View Full Version : did the CIA Ship Cocaine?
NWO Sentryman
15th September 2009, 03:32 PM
Okay, Apart from Gladio, this is obviously the most controversial section on CIA history.
did the CIA Ship cocaine?
Caustic Logic
15th September 2009, 03:37 PM
Put in a blanket yes-no situation, I'd bet big $$$ the answer is yes they did, at some point, probably several. Self-financing operations... How regular was it, I don't know. Theories vary...

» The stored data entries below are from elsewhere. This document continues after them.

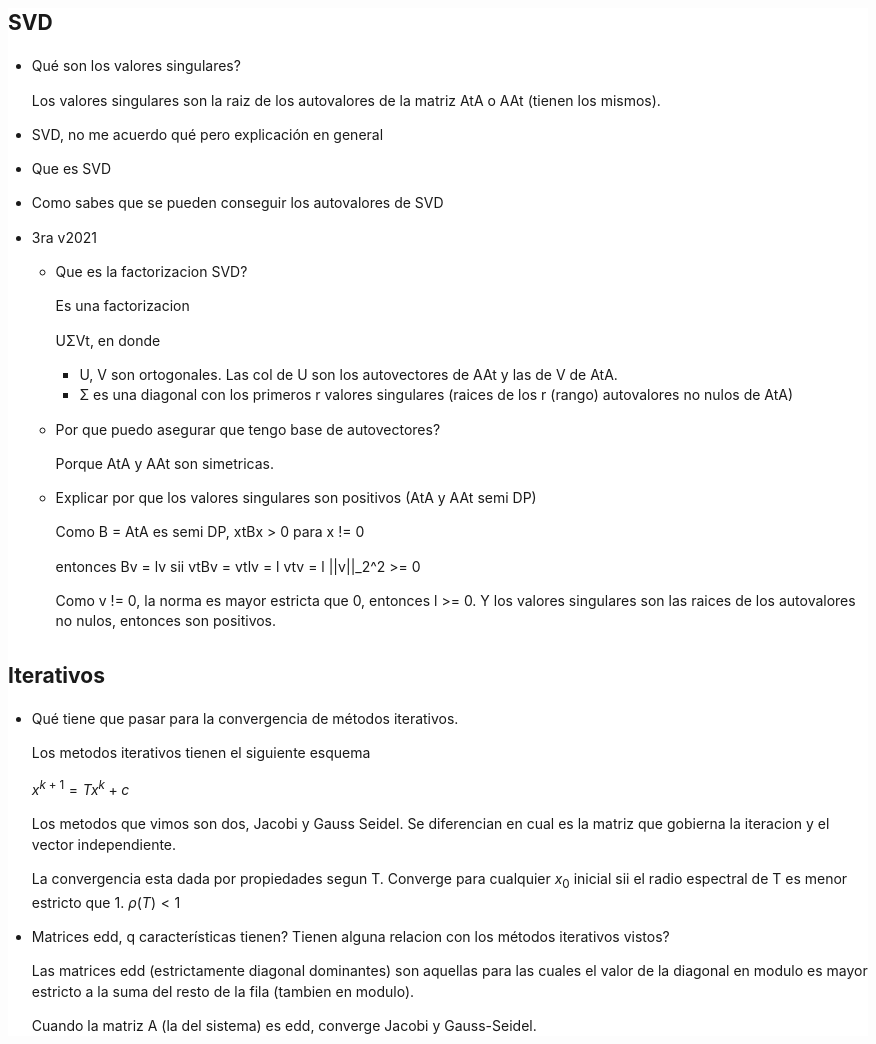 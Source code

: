 ## SVD

- Qué son los valores singulares?

  Los valores singulares son la raiz de los autovalores de la matriz AtA o AAt
  (tienen los mismos).

- SVD, no me acuerdo qué pero explicación en general
- Que es SVD
- Como sabes que se pueden conseguir los autovalores de SVD

- 3ra v2021
  - Que es la factorizacion SVD?

    Es una factorizacion

    UΣVt, en donde

    - U, V son ortogonales. Las col de U son los autovectores de AAt y las de V
      de AtA.
    - Σ es una diagonal con los primeros r valores singulares (raices de los
      r (rango) autovalores no nulos de AtA)

  - Por que puedo asegurar que tengo base de autovectores?

    Porque AtA y AAt son simetricas.

  - Explicar por que los valores singulares son positivos (AtA y AAt semi DP)

    Como B = AtA es semi DP, xtBx > 0 para x != 0

    entonces Bv = lv sii vtBv = vtlv = l vtv = l ||v||_2^2 >= 0

    Como v != 0, la norma es mayor estricta que 0, entonces l >= 0. Y los
    valores singulares son las raices de los autovalores no nulos, entonces son
    positivos.

## Iterativos

- Qué tiene que pasar para la convergencia de métodos iterativos.

  Los metodos iterativos tienen el siguiente esquema

  $x^{k+1} = Tx^k + c$

  Los metodos que vimos son dos, Jacobi y Gauss Seidel. Se diferencian en cual
  es la matriz que gobierna la iteracion y el vector independiente.

  La convergencia esta dada por propiedades segun T. Converge para cualquier
  $x_0$ inicial sii el radio espectral de T es menor estricto que 1. $\rho(T) <
  1$

- Matrices edd, q características tienen? Tienen alguna relacion con los métodos iterativos vistos?

  Las matrices edd (estrictamente diagonal dominantes) son aquellas para las
  cuales el valor de la diagonal en modulo es mayor estricto a la suma del resto
  de la fila (tambien en modulo).

  Cuando la matriz A (la del sistema) es edd, converge Jacobi y Gauss-Seidel.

Mike Ruppert, Gary Webb for two different takes on the deep end. One alive, one dead now.
oldhat
15th September 2009, 03:44 PM
http://www.sfgate.com/cgi-bin/article.cgi?file=/chronicle/archive/2000/06/19/ED58466.DTL
http://www.pbs.org/wgbh/pages/frontline/shows/drugs/archive/gunsdrugscia.html
And of course, there's Gary Webb's excellent "Dark Alliance" articles and book (no, I don't think he was murdered).
Two more recent examples:
http://boingboing.net/2008/09/05/update-on-cia-drug-p.html
http://boingboing.net/2008/11/21/new-report-cia-lied.html
JoeyDonuts
15th September 2009, 04:19 PM
Take Mike Ruppert with about a pound of salt.
Ignorantbystander
18th September 2009, 05:23 PM
Has anybody here read "The Big White Lie" by Michael Levine?
I read it some years ago. It is a pretty bizarre story about the CIA sabotaging the DEA for fighting communism and getting political ground in South America was more important then the war on drugs. He also mentions CIA involvement in drug trafficing. And druglords being protected by the CIA because of their influence in countries politics.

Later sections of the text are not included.